START MATERIAL PROVIDED
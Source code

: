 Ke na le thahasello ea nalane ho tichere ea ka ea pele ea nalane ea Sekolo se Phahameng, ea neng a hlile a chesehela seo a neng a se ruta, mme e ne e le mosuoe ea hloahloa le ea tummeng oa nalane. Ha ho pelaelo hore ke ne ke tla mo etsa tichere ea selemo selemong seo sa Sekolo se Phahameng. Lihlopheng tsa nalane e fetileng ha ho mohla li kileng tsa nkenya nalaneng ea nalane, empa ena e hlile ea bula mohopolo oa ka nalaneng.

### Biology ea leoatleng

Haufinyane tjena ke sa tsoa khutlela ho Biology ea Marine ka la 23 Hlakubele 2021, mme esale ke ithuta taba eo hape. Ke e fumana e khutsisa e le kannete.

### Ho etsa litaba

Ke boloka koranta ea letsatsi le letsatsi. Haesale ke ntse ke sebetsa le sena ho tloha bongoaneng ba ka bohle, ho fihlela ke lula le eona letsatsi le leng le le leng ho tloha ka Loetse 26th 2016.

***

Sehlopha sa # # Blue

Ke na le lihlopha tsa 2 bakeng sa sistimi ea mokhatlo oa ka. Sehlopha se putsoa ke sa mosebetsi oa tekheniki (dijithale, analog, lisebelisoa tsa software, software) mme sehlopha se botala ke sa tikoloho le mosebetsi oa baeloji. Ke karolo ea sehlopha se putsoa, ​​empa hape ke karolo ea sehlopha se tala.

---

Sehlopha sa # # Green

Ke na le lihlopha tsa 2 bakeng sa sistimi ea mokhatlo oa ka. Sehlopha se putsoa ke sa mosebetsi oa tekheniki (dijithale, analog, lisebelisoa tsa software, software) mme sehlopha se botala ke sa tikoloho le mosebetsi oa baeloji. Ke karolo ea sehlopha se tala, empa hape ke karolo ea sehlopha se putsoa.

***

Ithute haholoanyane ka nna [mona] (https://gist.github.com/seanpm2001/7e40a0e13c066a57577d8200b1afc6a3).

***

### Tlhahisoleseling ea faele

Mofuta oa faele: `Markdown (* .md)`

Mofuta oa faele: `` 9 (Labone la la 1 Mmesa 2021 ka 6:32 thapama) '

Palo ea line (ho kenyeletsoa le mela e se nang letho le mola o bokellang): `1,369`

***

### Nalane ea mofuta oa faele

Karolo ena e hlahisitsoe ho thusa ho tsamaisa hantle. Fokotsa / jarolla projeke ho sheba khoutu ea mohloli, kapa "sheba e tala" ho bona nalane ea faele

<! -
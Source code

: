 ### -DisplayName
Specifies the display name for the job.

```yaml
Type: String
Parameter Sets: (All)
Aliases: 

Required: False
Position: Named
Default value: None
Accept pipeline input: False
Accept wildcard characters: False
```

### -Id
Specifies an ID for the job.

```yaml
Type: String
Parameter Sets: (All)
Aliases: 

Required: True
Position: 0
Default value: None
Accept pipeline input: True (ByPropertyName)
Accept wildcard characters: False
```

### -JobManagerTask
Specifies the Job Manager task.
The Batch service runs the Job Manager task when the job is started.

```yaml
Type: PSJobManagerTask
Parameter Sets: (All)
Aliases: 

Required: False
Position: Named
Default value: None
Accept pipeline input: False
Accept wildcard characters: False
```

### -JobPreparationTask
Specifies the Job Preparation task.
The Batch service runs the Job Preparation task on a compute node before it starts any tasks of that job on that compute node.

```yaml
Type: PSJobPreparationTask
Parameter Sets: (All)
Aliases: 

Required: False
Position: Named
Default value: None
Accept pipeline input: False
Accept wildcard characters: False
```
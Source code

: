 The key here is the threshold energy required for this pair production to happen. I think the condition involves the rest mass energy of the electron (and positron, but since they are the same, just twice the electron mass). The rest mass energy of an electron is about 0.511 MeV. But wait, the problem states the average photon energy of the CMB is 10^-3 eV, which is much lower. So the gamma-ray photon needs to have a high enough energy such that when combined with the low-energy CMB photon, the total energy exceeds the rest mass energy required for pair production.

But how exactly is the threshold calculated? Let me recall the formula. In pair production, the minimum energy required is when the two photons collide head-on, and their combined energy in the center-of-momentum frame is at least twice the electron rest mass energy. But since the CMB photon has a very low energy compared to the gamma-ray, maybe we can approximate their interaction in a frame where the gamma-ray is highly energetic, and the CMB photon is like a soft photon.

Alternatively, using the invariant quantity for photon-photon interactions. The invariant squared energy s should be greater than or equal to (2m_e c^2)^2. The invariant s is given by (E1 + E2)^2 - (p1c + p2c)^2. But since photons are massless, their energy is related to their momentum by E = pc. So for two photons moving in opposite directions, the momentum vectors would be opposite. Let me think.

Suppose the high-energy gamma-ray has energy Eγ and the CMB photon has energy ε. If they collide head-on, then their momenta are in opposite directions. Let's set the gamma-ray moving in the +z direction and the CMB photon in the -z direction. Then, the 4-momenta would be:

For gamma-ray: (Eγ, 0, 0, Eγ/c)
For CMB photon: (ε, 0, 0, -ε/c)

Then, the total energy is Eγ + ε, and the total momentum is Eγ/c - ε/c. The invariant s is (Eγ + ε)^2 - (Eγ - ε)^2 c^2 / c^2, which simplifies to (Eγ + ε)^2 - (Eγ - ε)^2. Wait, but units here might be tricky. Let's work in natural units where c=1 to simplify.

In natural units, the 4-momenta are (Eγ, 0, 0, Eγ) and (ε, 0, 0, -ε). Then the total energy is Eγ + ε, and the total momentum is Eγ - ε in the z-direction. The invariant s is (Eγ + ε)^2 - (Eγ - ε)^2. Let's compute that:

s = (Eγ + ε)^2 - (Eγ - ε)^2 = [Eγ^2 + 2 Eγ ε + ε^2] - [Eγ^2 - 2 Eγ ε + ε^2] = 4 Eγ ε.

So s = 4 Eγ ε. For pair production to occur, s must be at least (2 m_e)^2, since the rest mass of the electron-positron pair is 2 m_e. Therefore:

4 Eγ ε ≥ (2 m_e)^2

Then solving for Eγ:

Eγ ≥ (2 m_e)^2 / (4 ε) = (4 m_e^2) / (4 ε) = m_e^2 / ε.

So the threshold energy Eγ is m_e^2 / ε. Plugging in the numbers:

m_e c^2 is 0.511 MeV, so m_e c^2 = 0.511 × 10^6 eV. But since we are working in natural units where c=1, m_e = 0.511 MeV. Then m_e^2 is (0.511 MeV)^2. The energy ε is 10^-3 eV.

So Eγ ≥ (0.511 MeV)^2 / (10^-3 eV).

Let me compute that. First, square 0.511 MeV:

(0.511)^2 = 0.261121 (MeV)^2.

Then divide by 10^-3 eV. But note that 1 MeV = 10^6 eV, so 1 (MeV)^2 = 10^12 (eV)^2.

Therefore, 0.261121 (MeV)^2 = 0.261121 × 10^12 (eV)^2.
END MATERIAL PROVIDED
## PROBLEM TO WORK ON
The required answer is each line of the entries containing the string "Type".

## SOLUTION TO THE PROBLEM
Type: String
Type: String
Type: PSJobManagerTask
Type: PSJobPreparationTask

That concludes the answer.